Grâce à sa maîtrise du Réseau, si la génération Erasmus ne peut plus véritablement retourner, elle peut encore se retourner. Elle va prolonger le voyage, butiner, tenter sa chance dans un premier temps aux quatre coins de la Communauté, en quête d’expériences et d’opportunités. Irlande, Allemagne, Royaume-Uni ou ailleurs. Les diplômés de la Génération Erasmus débutent leur carrière de stagiaires européanisés. Ils se croisent dans les aéroports, en profite pour se visiter. Ils relativisent leur soi-disant précarité et l’envisagent comme une incitation à explorer de nouveaux ailleurs. Ils ne sont de toute façon pas prêts à se poser.

Avec la crise qui sévit dans toute l’Europe, ces réfugiés de la crise vont se déplacer en masse vers le nord de la Communauté pour tenter de s’inviter sur son marché. C’est d’abord l’Allemagne qui aura les faveurs de l’exil Erasmus. Démographie faible, économie forte, la génération-chômage va y affluer. Berlin devient la capitale du rêve Erasmus, son bastion préservé. Berlin, remède contre la nostalgie d’un monde ouvert enfermé par la crise. Oasis mondialisée, siège d’une mini-nation Erasmus, d’une jeunesse diplômée formant la communauté des nouveaux immigrés économiques. Mais les Villes-Monde sont des oasis saturées, et pour avoir une vraie chance, la Génération mondialisée doit apprendre à se décentrer.

La Génération Erasmus a de la ressource. Ensemble dans l’Ailleurs ou dispersés, ils sont solidaires. Et les opportunités ne s’arrêtent pas aux portes de l’Europe. Chine, Dubaï, États-Unis, Canada, Australie ou Brésil. Autant d’étapes, d’escales à envisager. Forte de sa flexibilité, la Génération Erasmus dispose du monde comme marché.
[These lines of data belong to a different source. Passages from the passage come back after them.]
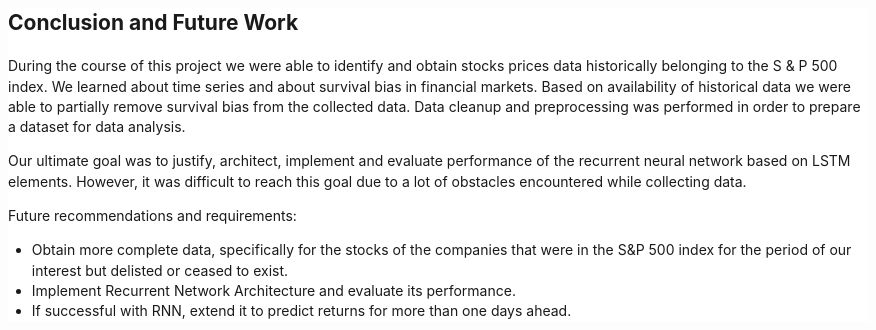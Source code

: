 ## Conclusion and Future Work


During the course of this project we were able to identify and obtain stocks prices data historically belonging to the S & P 500 index. We learned about time series and about survival bias in financial
markets. Based on availability of historical data we were able to partially remove survival bias from the collected data. Data cleanup and preprocessing was performed in order to prepare a dataset for data analysis.

Our ultimate goal was to justify, architect, implement and evaluate performance of the recurrent neural network based on LSTM elements. However, it was difficult to reach this goal due to a lot of obstacles encountered while collecting data.

Future recommendations and requirements:
+ Obtain more complete data, specifically for the stocks of the companies that were in the S&P 500 index for the period of our interest but delisted or ceased to exist.
+ Implement Recurrent Network Architecture and evaluate its performance.
+ If successful with RNN, extend it to predict returns for more than one days ahead.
La Crise, ralentisseur de la Mobilité

« Le programme européen Erasmus menacé de disparaître » (RFI, 4 octobre 2012)

« Erasmus joue son avenir à Bruxelles » (Le Monde, 23 octobre 2012)

Erasmus, grand rêve européen, véritable projet politique de mobilité. Le projet Erasmus déploie ses guichets de mobilités dans toutes les universités. Les étudiants sont plus qu’encouragés à s’en aller. Un rite initiatique, une ligne internationale devenue passage quasi obligé sur le CV. Mais voilà, au retour, les perspectives sont bouchées, et désormais le programme Erasmus lui-même est menacé. Alors que s’est-il passé ?

La Mondialisation est en crise, les États sont en crise, les organisations supranationales sont en crise. Dans la bataille qui oppose le Monde mobile aux organisations politiques, le bouc émissaire tout trouvé c’est la mobilité, et c’est donc logiquement dans les budgets qui lui sont consacrés qu’on va couper dans les premiers. Par extension, c’est la Génération Mobilité, la Génération mondialisée qui en fera les frais, et pas seulement économiques. Atmosphère délétère. Le monde qu’ils intègrent au sortir de leurs études n’est plus vraiment celui qu’on leur avait promis et vanté, et pour lequel ils se sont si longuement préparés.

En Suisse, c’est aussi la Génération Mobilité qui va en premier lieu payer le prix du repli. Boutée hors du programme Erasmus au lendemain d’un vote remettant en cause la libre circulation, la Génération Erasmus deviendra la « Génération 9 Février ».

Ne pleurez plus la Génération Erasmus !…

Vous l’aurez sans doute compris. La génération Erasmus, c’est la génération qui grandit dans un Monde mobile, a été formée pour lui, et qui achève sa croissance au moment où ledit Monde mobile se rétracte.

Dès lors, si le Monde circule moins bien, l’angoisse elle circule avec beaucoup plus de fluidité. Notamment dans les médias, où se succèdent des visages déformés par l’angoisse, pleurant sur le sort de leur jeunesse qui n’aura pas les mêmes chances qu’eux…. Ambiance !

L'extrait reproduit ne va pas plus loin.